Wednesday, October 13, 2004; Page F02

This week's look at what's new, bountiful or mysterious in the produce aisles:

Comparing the Maradol papaya with the Hawaiian papaya is like comparing a football with a tennis ball. In fact, the elongated Maradol sort of resembles a football -- a big, yellowish-green football that can weigh four pounds or more. Inside, the flesh is sweet and reddish-orange with a center cavity filled with slippery black seeds.

The Maradol species of papaya comes to this country primarily from Mexico and Central America. Although Maradol is the name you'll find on the Mexican papayas from the West Coast, shoppers in East Coast markets are more likely to get these papayas from Belize with stickers that say Caribbean Sunrise or Caribbean Red, says Frans Boetes with Brooks Tropicals, a specialty produce supplier in Homestead, Fla., that owns papaya plantations in Belize. Maradols are often eaten raw with a squeeze of lime juice and a dusting of chili powder, but their mild flavor is also good in cooked dishes.

NUTRITIONAL INFORMATION: Papayas, whether they have yellow, pink or red flesh, are good sources of vitamins C and A. They're also high in potassium and calcium, a good source of fiber, and low in calories -- about 55 per cup.

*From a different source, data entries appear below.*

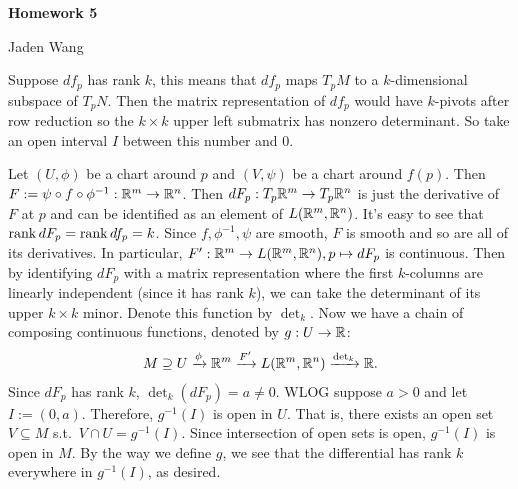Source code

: \documentclass[12pt]{article}
\begin{document}
\centerline {\textsf{\textbf{\LARGE{Homework 5}}}}
\centerline {Jaden Wang}
\vspace{.15in}
\begin{problem}[9.1]
Suppose $ df_p $ has rank  $ k$, this means that  $ df_p$ maps  $ T_pM$ to a  $ k$-dimensional subspace of  $ T_pN$. Then the matrix representation of  $ df_p$ would have $ k$-pivots after row reduction so the  $ k \times k$ upper left submatrix has nonzero determinant. So take an open interval $ I$ between this number and 0.

Let $ (U,\phi)$ be a chart around $ p$ and $ (V,\psi)$ be a chart around $ f(p)$. Then $F:= \psi \circ f \circ \phi ^{-1}: \mathbb{R}^{m} \to \mathbb{R}^{n}$. Then $ dF_p: T_p \mathbb{R}^{m} \to T_p \mathbb{R}^{n}$ is just the derivative of $ F$ at  $ p$ and can be identified as an element of $ L(\mathbb{R}^{m}, \mathbb{R}^{n})$. It's easy to see that $\operatorname{rank} dF_p = \operatorname{rank} df_p = k$. Since $ f,\phi ^{-1},\psi$ are smooth, $ F$ is smooth and so are all of its derivatives. In particular, $ F': \mathbb{R}^{m} \to L(\mathbb{R}^{m}, \mathbb{R}^{n}), p \mapsto dF_p$ is continuous. Then by identifying $ dF_p$ with a matrix representation where the first $ k$-columns are linearly independent (since it has rank $ k$), we can take the determinant of its upper $ k\times k$ minor. Denote this function by $ \det_k $. Now we have a chain of composing continuous functions, denoted by $ g: U \to \mathbb{R}$:
\begin{align*}
	M \supseteq U \xrightarrow{ \phi} \mathbb{R}^{m} \xrightarrow{ F'} L(\mathbb{R}^{m}, \mathbb{R}^{n}) \xrightarrow{ \det_k}   \mathbb{R} .
\end{align*}
Since $ dF_p$ has rank  $ k$, $ \det_k(dF_p) = a \neq 0$. WLOG suppose $ a>0$ and let  $ I:=(0,a)$. Therefore, $ g^{-1}(I)$ is open in $ U$. That is, there exists an open set $ V \subseteq M$ s.t.\ $ V \cap U = g^{-1}(I)$. Since intersection of open sets is open, $ g^{-1}(I)$ is open in $ M$. By the way we define $ g$, we see that the differential has rank  $ k$ everywhere in $ g^{-1}(I)$, as desired.
\end{problem}
\end{document}
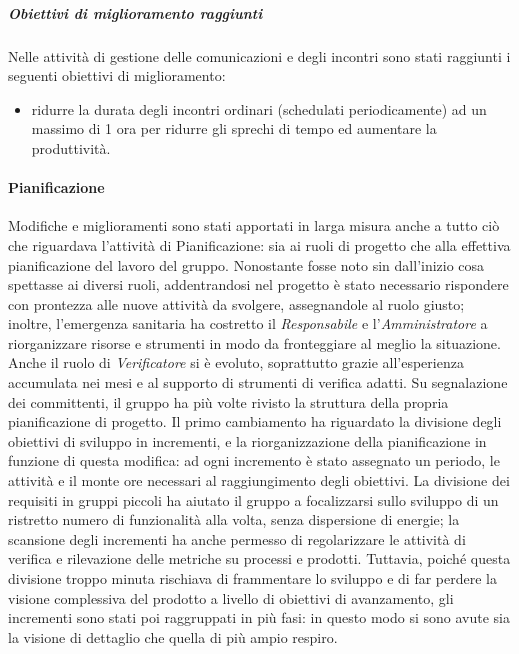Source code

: 				\subparagraph{Obiettivi di miglioramento raggiunti}
					Nelle attività di gestione delle comunicazioni e degli incontri sono stati raggiunti i seguenti obiettivi di miglioramento:
					\begin{itemize}
						\item ridurre la durata degli incontri ordinari (schedulati periodicamente) ad un massimo di 1 ora per ridurre gli sprechi di tempo ed aumentare la produttività.
					\end{itemize}
		
			\paragraph{Pianificazione}
				Modifiche e miglioramenti sono stati apportati in larga misura anche a tutto ciò che riguardava l'attività di Pianificazione: sia ai ruoli di progetto che alla effettiva pianificazione del lavoro del gruppo.
				\newline
				Nonostante fosse noto sin dall'inizio cosa spettasse ai diversi ruoli, addentrandosi nel progetto è stato necessario rispondere con prontezza alle nuove attività da svolgere, assegnandole al ruolo giusto; inoltre, l'emergenza sanitaria ha costretto il \textit{Responsabile} e l'\textit{Amministratore} a riorganizzare risorse e strumenti in modo da fronteggiare al meglio la situazione. Anche il ruolo di \textit{Verificatore} si è evoluto, soprattutto grazie all'esperienza accumulata nei mesi e al supporto di strumenti di verifica adatti.
				\newline
				Su segnalazione dei committenti, il gruppo ha più volte rivisto la struttura della propria pianificazione di progetto. Il primo cambiamento ha riguardato la divisione degli obiettivi di sviluppo in incrementi, e la riorganizzazione della pianificazione in funzione di questa modifica: ad ogni incremento è stato assegnato un periodo, le attività e il monte ore necessari al raggiungimento degli obiettivi. La divisione dei requisiti in gruppi piccoli ha aiutato il gruppo a focalizzarsi sullo sviluppo di un ristretto numero di funzionalità alla volta, senza dispersione di energie; la scansione degli incrementi ha anche permesso di regolarizzare le attività di verifica e rilevazione delle metriche su processi e prodotti. Tuttavia, poiché questa divisione troppo minuta rischiava di frammentare lo sviluppo e di far perdere la visione complessiva del prodotto a livello di obiettivi di avanzamento, gli incrementi sono stati poi raggruppati in più fasi: in questo modo si sono avute sia la visione di dettaglio che quella di più ampio respiro.
				

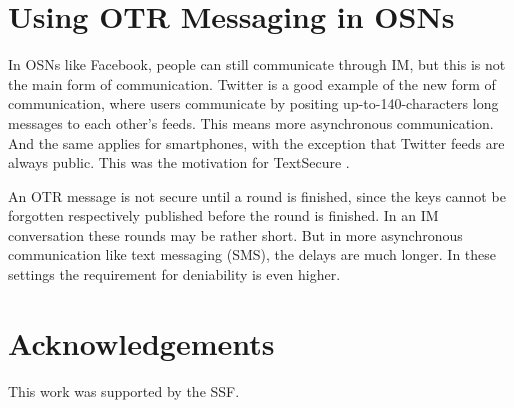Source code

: \section{Using \acs{OTR} Messaging in \acsp{OSN}}

In \acp{OSN} like Facebook, people can still communicate through \ac{IM}, but 
this is not the main form of communication.
Twitter is a good example of the new form of communication, where users 
communicate by positing up-to-140-characters long messages to each other's 
feeds.
This means more asynchronous communication.
And the same applies for smartphones, with the exception that Twitter feeds are 
always public.
This was the motivation for TextSecure \cite{TSasynch}.

An \ac{OTR} message is not secure until a round is finished, since the keys 
cannot be forgotten respectively published before the round is finished.
In an \ac{IM} conversation these rounds may be rather short.
But in more asynchronous communication like text messaging (SMS), the delays 
are much longer.
In these settings the requirement for deniability is even higher.


\section*{Acknowledgements}

This work was supported by the SSF.


\printbibliography

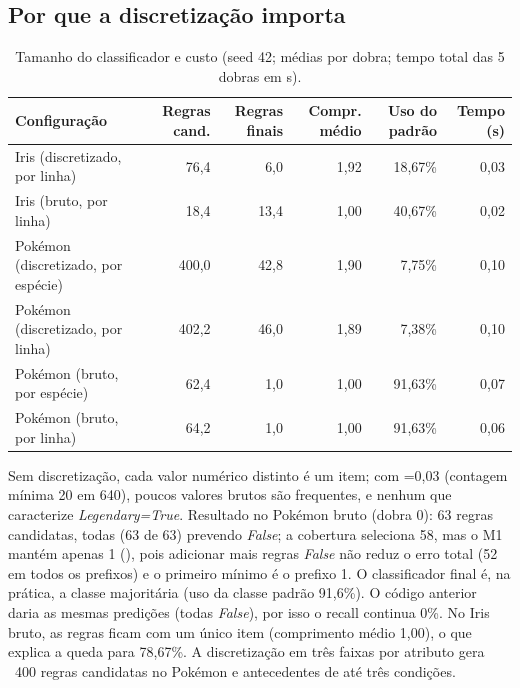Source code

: \documentclass[a4paper,11pt]{article}
\newcommand{\code}[1]{\texttt{\detokenize{#1}}}
\begin{document}
\subsection{Por que a discretiza\c{c}\~ao importa}
\begin{table}[htbp]
\centering
\small
\caption{Tamanho do classificador e custo (seed 42; médias por dobra; tempo total das 5 dobras em s).}
\label{tab:tamanho}
\begin{tabular}{lrrrrr}
\toprule
Configuração & Regras cand. & Regras finais & Compr. médio & Uso do padrão & Tempo (s) \\
\midrule
Iris (discretizado, por linha) & 76,4 & 6,0 & 1,92 & 18,67\% & 0,03 \\
Iris (bruto, por linha) & 18,4 & 13,4 & 1,00 & 40,67\% & 0,02 \\
Pokémon (discretizado, por espécie) & 400,0 & 42,8 & 1,90 & 7,75\% & 0,10 \\
Pokémon (discretizado, por linha) & 402,2 & 46,0 & 1,89 & 7,38\% & 0,10 \\
Pokémon (bruto, por espécie) & 62,4 & 1,0 & 1,00 & 91,63\% & 0,07 \\
Pokémon (bruto, por linha) & 64,2 & 1,0 & 1,00 & 91,63\% & 0,06 \\
\bottomrule
\end{tabular}
\end{table}

Sem discretiza\c{c}\~ao, cada valor num\'erico distinto \'e um item; com \code{min_support}=0,03 (contagem m\'inima 20 em 640), poucos valores brutos s\~ao frequentes, e nenhum que caracterize \emph{Legendary=True}. Resultado no Pok\'emon bruto (dobra 0): 63 regras candidatas, todas (63 de 63) prevendo \emph{False}; a cobertura seleciona 58, mas o M1 mant\'em apenas 1 (\code{HP=60 => Legendary=False}), pois adicionar mais regras \emph{False} n\~ao reduz o erro total (52 em todos os prefixos) e o primeiro m\'inimo \'e o prefixo 1. O classificador final \'e, na pr\'atica, a classe majorit\'aria (uso da classe padr\~ao 91,6\%). O c\'odigo anterior daria as mesmas predi\c{c}\~oes (todas \emph{False}), por isso o recall continua 0\%. No Iris bruto, as regras ficam com um \'unico item (comprimento m\'edio 1,00), o que explica a queda para 78,67\%. A discretiza\c{c}\~ao em três faixas por atributo gera ~400 regras candidatas no Pok\'emon e antecedentes de at\'e três condi\c{c}\~oes.
\end{document}

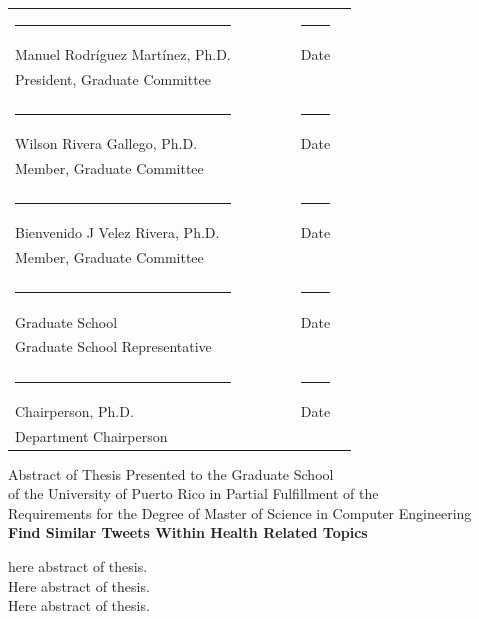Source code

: \documentclass[12pt]{report}
\begin{document}
\begin{titlepage}
\begin{tabular}{l c c c c c r}
			\rule{2.5in}{.1pt} & & & &  &\rule{2in}{.1pt}\\
			Manuel Rodr\'iguez Mart\'inez, Ph.D. & & & &  &Date\\
			President, Graduate Committee\\
			\vspace{.3cm}\\
			\rule{2.5in}{.1pt}& & & &  &\rule{2in}{.1pt}\\
			Wilson Rivera Gallego, Ph.D. & & & &  &Date\\
			Member, Graduate Committee\\
			\vspace{.3cm}\\
			\rule{2.5in}{.1pt} & & & &  &\rule{2in}{.1pt}\\
			Bienvenido J Velez Rivera, Ph.D. & & & &  &Date\\
			Member, Graduate Committee\\
			\vspace{.45cm}\\
			\rule{2.5in}{.1pt} & & & &  &\rule{2in}{.1pt}\\
			Graduate School & & & &  &Date\\
			Graduate School Representative\\
			\vspace{.45cm}\\
			\rule{2.5in}{.1pt} & & & &  &\rule{2in}{.1pt}\\
			Chairperson, Ph.D. & & & &  &Date\\
			Department Chairperson \\
		\end{tabular}
	\end{titlepage}
	
	\setcounter{page}{2}
	
	\begin{center}
		\doublespacing
		Abstract of Thesis Presented to the Graduate School\\
		of the University of Puerto Rico in Partial Fulfillment of the\\
		Requirements for the Degree of Master of Science in Computer Engineering\\
		\vspace{.1cm}
		\large\textbf {Find Similar Tweets Within Health Related Topics}
	\end{center}
	\doublespacing
	here abstract of thesis.\\
	Here abstract of thesis.\\	
	Here abstract of thesis.\\
	\par
	\clearpage
	
\end{document}
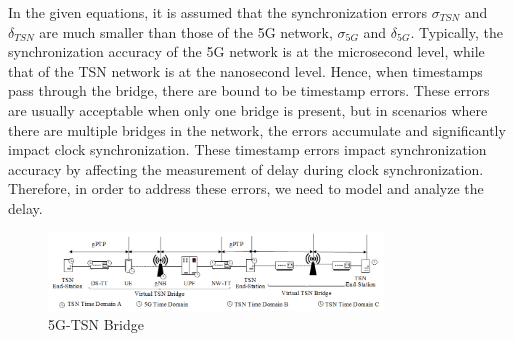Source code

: \documentclass[english]{cccconf}
\begin{document}
In the given equations, it is assumed that the synchronization errors $\sigma_{TSN}$ and $\delta_{TSN}$ are much smaller than those of the 5G network, $\sigma_{5G}$ and $\delta_{5G}$. Typically, the synchronization accuracy of the 5G network is at the microsecond level, while that of the TSN network is at the nanosecond level. Hence, when timestamps pass through the bridge, there are bound to be timestamp errors. These errors are usually acceptable when only one bridge is present, but in scenarios where there are multiple bridges in the network, the errors accumulate and significantly impact clock synchronization. These timestamp errors impact synchronization accuracy by affecting the measurement of delay during clock synchronization. Therefore, in order to address these errors, we need to model and analyze the delay.
\begin{figure}[htbp]
	\centering
	\setcounter{figure}{1}
	\includegraphics[width=3.5in]{fig12.png}
	\caption{5G-TSN Bridge}
\end{figure}
\end{document}
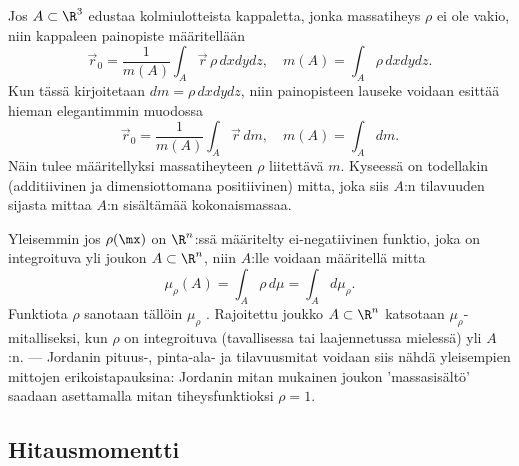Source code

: Jos $A \subset \R^3$ edustaa kolmiulotteista kappaletta, jonka massatiheys $\rho$ ei ole vakio,
niin kappaleen painopiste määritellään
\[
\vec r_0=\frac{1}{m(A)}\int_A \vec r\,\rho\,dxdydz, \quad m(A) = \int_A \rho\,dxdydz.
\]
Kun tässä kirjoitetaan $dm=\rho\,dxdydz$, niin painopisteen lauseke voidaan esittää hieman
elegantimmin muodossa
\[
\vec r_0=\frac{1}{m(A)}\int_A \vec r\,dm, \quad m(A)=\int_A dm.
\]
Näin tulee määritellyksi massatiheyteen $\rho$ liitettävä  $m$. Kyseessä on 
todellakin (additiivinen ja dimensiottomana positiivinen) mitta, joka siis $A$:n tilavuuden
sijasta mittaa $A$:n sisältämää kokonaismassaa. 

Yleisemmin jos $\rho(\mx)$ on $\R^n$:ssä määritelty ei-negatiivinen funktio, joka on 
integroituva yli joukon $A \subset \R^n$, niin $A$:lle voidaan  määritellä mitta
\[ 
\mu_\rho(A) = \int_A \rho\,d\mu = \int_A d\mu_\rho. 
\]
%
Funktiota $\rho$ sanotaan tällöin  $\mu_\rho$ . Rajoitettu
joukko $A \subset \R^n$ katsotaan $\mu_\rho$-mitalliseksi, kun $\rho$ on integroituva 
(tavallisessa tai laajennetussa mielessä) yli $A$:n. --- Jordanin pituus-, pinta-ala- ja
tilavuusmitat voidaan siis nähdä yleisempien mittojen erikoistapauksina: Jordanin mitan 
mukainen joukon 'massasisältö' saadaan asettamalla mitan tiheysfunktioksi $\rho=1$.

\subsection*{Hitausmomentti}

HOW TO SELECT AND STORE: Look for yellowish-green skin that yields to gentle pressure when held. Avoid papayas with soft brown spots or mold. Fruit will ripen at room temperature and become fragrant. Eat soon after ripening. Avoid refrigeration; chilling will reduce its mild flavor. If you must refrigerate, do it only after the fruit has ripened fully. Serve within a day or two.

HOW TO PREPARE: Add chunks of the raw fruit to ice cream or yogurt smoothies. Cubes of papaya are a nice contrast in a fruit salad with pineapple, strawberries, orange and banana. Top with a little shaved coconut and a squirt of lime juice. Instead of melon, wrap slices of prosciutto around slices of papaya. Diced papaya and mango with red onion and chilis make a fiery sweet salsa that's good with grilled chicken or fish.

In cooked dishes, use papaya puree in a spicy barbecue sauce that's brushed on grilled chicken. Saute sliced papaya with shrimp, ginger, lime juice and cilantro. You can even make a tropical coffee cake baked with a topping of sweetened sour cream and sliced papaya. Serve warm.